Point an indexer towards the directory you need indexed
val index = IndexBuilderCoroutines()
.with(dirName)
.buildAsync().await()
shoot your queries at it after it's done
// this gets you just a set of filenames that contain this query string
// on the plus side, it doesn't have to read the files for that
val entry = index.query("foobar")
to get more details
// this gets you lines and line positions for each file
// on the flip side, index has to re-read the files for that
val richEntry = index.queryAndScan("lorem ipsum")
to update the index
val indexBuilder = IndexBuilderCoroutines()
.with(dirName)
var index = indexBuilder.buildAsync.await()
// something something something
runBlocking {
//update is a suspend fun. Control flow is completely up to you.
index = indexBuilder.update()
}
Want more filesystem roots? Sure. As many as you would reasonably want.
val indexBuilder = IndexBuilderCoroutines()
.with(dirNameA)
.with(dirNameB)
.with(listOf(dirNameC, dirNameD, dirNameE))
Want only specific files? Apply file filter. A default behaviour is to accept every file. Directories are always accepted.
val filter = object:java.io.FileFilter { /* whatever */ }
val indexBuilder = IndexBuilderCoroutines()
.with(dirName)
.filter(filter)
Want only large files? Or only small files? Or want to run a complex heuristic on file contents? There's an extension point for that. See javadoc for the details. A default behaviour is to accept everything; there's a sample whitelist-based implementation that discards files as soon as it encounters too many non-whitelisted characters.

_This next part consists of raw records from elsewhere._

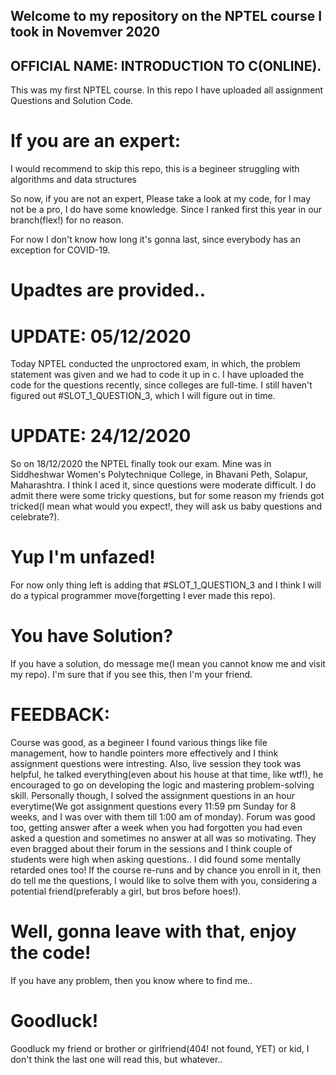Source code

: ## Welcome to my repository on the NPTEL course I took in Novemver 2020
## OFFICIAL NAME: INTRODUCTION TO C(ONLINE).
This was my first NPTEL course.
In this repo I have uploaded all assignment Questions and Solution Code.

# If you are an expert:
I would recommend to skip this repo, this is a begineer struggling with algorithms and data structures

So now, if you are not an expert, Please take a look at my code, for I may not be a pro, I do have some knowledge.
Since I ranked first this year in our branch(flex!) for no reason.

For now I don't know how long it's gonna last, since everybody has an exception for COVID-19.
# Upadtes are provided..

# UPDATE: 05/12/2020
Today NPTEL conducted the unproctored exam, in which, the problem statement was given and we had to code it up in c.
I have uploaded the code for the questions recently, since colleges are full-time.
I still haven't figured out #SLOT_1_QUESTION_3, which I will figure out in time.

# UPDATE: 24/12/2020
So on 18/12/2020 the NPTEL finally took our exam. Mine was in Siddheshwar Women's Polytechnique College, in Bhavani Peth, Solapur, Maharashtra.
I think I aced it, since questions were moderate difficult.
I do admit there were some tricky questions, but for some reason my friends got tricked(I mean what would you expect!, they will ask us baby questions and celebrate?).
# Yup I'm unfazed!
For now only thing left is adding that #SLOT_1_QUESTION_3 and I think I will do a typical programmer move(forgetting I ever made this repo).

# You have Solution?
If you have a solution, do message me(I mean you cannot know me and visit my repo).
I'm sure that if you see this, then I'm your friend.

# FEEDBACK:
Course was good, as a begineer I found various things like file management, how to handle pointers more effectively and I think assignment questions were intresting.
Also, live session they took was helpful, he talked everything(even about his house at that time, like wtf!), he encouraged to go on developing the logic and mastering problem-solving skill.
Personally though, I solved the assignment questions in an hour everytime(We got assignment questions every 11:59 pm Sunday for 8 weeks, and I was over with them till 1:00 am of monday).
Forum was good too, getting answer after a week when you had forgotten you had even asked a question and sometimes no answer at all was so motivating.
They even bragged about their forum in the sessions and I think couple of students were high when asking questions.. I did found some mentally retarded ones too!
If the course re-runs and by chance you enroll in it, then do tell me the questions, I would like to solve them with you, considering a potential friend(preferably a girl, but bros before hoes!).

# Well, gonna leave with that, enjoy the code!
If you have any problem, then you know where to find me..
# Goodluck!
Goodluck my friend or brother or girlfriend(404! not found, YET) or kid, I don't think the last one will read this, but whatever..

val inspector = object: org.maurezen.indexer.ContentInspector { /* whatever */ }
val indexBuilder = IndexBuilderCoroutines()
.with(dirName)
.inspectedBy(inspector)
Want to deal with non-standard file formats or encodings? Implement your own reader. See javadoc for the details. A default behaviour is to assume files are UTF-8 encoded.

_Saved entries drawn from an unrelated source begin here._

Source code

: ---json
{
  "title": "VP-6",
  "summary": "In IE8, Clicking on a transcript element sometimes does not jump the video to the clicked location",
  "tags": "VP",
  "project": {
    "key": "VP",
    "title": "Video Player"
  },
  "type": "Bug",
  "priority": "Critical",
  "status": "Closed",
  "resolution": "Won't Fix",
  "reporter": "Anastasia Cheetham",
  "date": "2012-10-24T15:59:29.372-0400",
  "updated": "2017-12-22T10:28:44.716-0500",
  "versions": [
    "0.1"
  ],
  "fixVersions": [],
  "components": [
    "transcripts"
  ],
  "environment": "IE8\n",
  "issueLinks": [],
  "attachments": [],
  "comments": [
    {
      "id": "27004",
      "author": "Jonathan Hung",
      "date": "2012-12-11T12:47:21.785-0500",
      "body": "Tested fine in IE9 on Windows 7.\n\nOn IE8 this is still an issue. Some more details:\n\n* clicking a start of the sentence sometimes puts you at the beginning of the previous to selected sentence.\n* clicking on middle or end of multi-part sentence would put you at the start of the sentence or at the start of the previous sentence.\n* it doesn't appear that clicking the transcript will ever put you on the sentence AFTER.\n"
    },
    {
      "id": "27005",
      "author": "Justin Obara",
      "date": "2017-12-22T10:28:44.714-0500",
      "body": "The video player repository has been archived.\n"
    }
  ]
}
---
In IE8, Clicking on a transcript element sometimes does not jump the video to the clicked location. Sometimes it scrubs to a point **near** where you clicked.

val reader = object: org.maurezen.indexer.FileReader { /* whatever */ }
val indexBuilder = IndexBuilderCoroutines()
.with(dirName)
.readBy(reader)
Want to share index between threads? Share a builder instance and request an index.
//thread A
val indexBuilder = IndexBuilderCoroutines()
.with(dirName)
//thread B
val index = indexBuilder.get()
Have a more prolonged lifecycle? Want an update? Keep a builder instance to yourself and trigger a build again when needed.
indexBuilder.get()
will be returning the previous index version until the new computation completes.
val indexBuilder = IndexBuilderCoroutines()
.with(dirName)
var index = indexBuilder.buildAsync().await()
//things happen here
//...
//and now it's time for a refresh
index = indexBuilder.buildAsync().await()
Changed your mind and don't want that refresh anymore?
val indexBuilder = IndexBuilderCoroutines()
.with(dirName)
var indexDeferred = indexBuilder.buildAsync()
indexDeferred.cancel()
While a robust performance setup doesn't exist as of now, here is the anecdotal data for indexing all the files of an intellij-community-master
snapshot dated late 2020 on mostly-available (sub-10% idle usage) 5950x:
Size: 563 MB (590,787,068 bytes)
Contains: 120,686 Files, 26,343 Folders
Created: Saturday, December 12, 2020
IndexBuilderCoroutines()
.with(INTELLIJ_COMMUNITY_MASTER)
.inspectedBy(WhitelistCharacterInspector(5))
.filter(ACCEPTS_EVERYTHING)
.buildAsync().await()
-Xmx | Time |
---|---|
12g | 26.7s |
2g | 41.3s |
While, again, a robust memory footprint measurement doesn't exist, a ready-to-query index of intellij-community-master
has a memory footprint of ~230Mb. The indexing process itself, though, requires anywhere from 12Gb to as little as 1Gb, depending on indexing pipeline settings and trading throughput for memory footprint.